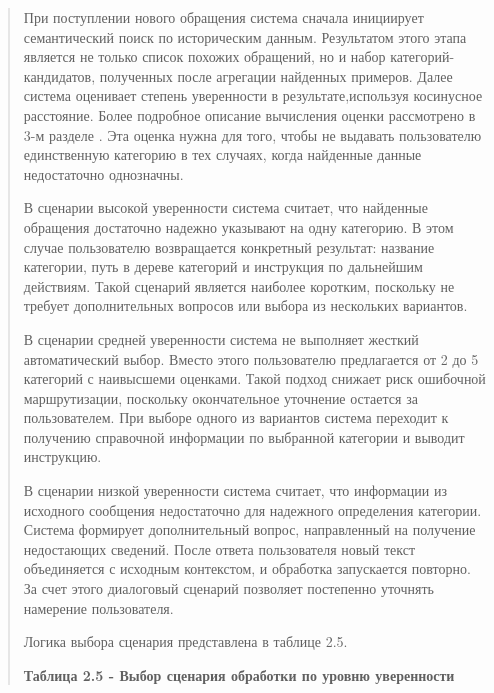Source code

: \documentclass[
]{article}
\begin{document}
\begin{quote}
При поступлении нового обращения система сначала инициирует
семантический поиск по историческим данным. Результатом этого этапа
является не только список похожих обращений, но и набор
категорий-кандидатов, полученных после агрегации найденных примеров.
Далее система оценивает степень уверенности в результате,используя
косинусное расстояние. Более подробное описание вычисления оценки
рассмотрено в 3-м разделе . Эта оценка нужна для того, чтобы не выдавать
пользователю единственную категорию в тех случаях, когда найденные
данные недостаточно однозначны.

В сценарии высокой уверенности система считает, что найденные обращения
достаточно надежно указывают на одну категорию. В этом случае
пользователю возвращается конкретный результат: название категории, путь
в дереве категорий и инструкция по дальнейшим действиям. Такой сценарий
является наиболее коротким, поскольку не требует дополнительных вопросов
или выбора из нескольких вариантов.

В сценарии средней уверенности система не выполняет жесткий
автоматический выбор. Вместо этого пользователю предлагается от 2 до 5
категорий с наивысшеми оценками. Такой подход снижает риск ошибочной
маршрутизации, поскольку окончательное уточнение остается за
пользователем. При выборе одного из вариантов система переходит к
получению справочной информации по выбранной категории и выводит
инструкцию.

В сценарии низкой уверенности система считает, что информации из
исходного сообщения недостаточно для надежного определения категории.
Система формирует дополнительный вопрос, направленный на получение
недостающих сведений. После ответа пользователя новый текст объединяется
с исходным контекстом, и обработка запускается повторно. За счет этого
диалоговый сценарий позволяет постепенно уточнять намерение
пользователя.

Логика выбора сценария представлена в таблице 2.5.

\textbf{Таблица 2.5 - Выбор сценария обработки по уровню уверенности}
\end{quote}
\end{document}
==*==
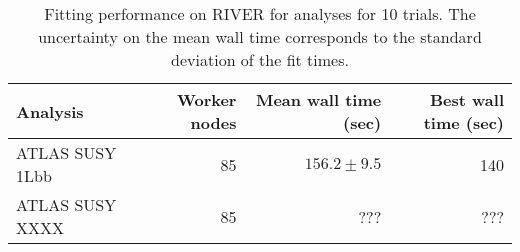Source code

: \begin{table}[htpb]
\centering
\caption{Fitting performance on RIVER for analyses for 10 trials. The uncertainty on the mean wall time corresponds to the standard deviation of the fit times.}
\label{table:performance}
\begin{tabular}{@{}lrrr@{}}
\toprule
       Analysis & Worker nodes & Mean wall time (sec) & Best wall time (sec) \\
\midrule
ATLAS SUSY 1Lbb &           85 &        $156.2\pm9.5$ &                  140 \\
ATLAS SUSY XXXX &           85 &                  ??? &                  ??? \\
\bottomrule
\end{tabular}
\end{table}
==*==
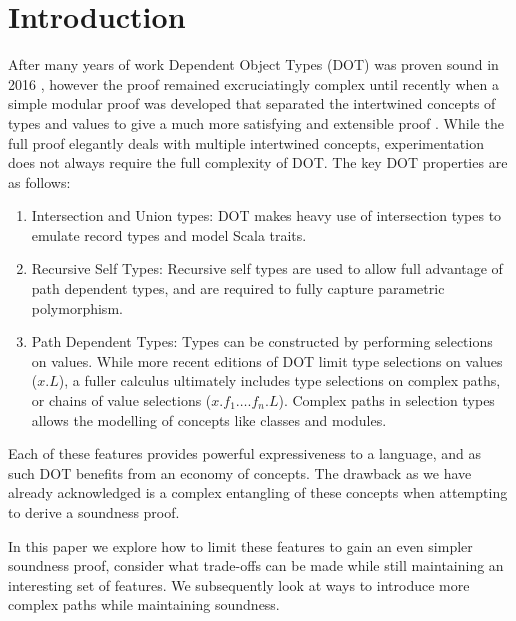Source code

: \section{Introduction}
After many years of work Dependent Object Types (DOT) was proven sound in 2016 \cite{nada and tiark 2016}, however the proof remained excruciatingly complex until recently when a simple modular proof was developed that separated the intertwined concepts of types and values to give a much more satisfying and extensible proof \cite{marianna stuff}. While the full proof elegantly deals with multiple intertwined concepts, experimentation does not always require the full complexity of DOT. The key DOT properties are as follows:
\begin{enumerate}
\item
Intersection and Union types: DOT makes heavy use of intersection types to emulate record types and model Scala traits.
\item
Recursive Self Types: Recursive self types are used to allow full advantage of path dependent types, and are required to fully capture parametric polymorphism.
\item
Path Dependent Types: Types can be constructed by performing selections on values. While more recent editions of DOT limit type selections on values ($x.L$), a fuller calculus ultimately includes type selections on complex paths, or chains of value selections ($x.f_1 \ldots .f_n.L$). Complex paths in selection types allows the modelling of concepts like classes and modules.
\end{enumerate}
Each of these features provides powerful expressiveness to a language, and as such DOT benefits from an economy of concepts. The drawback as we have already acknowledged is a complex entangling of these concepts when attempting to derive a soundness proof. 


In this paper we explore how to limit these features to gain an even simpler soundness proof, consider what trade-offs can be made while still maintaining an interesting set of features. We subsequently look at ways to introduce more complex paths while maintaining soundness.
==*==
Exercise details:
Wherever the string "поскольку" appears in the entries, copy that line.

Answer space:
является наиболее коротким, поскольку не требует дополнительных вопросов
маршрутизации, поскольку окончательное уточнение остается за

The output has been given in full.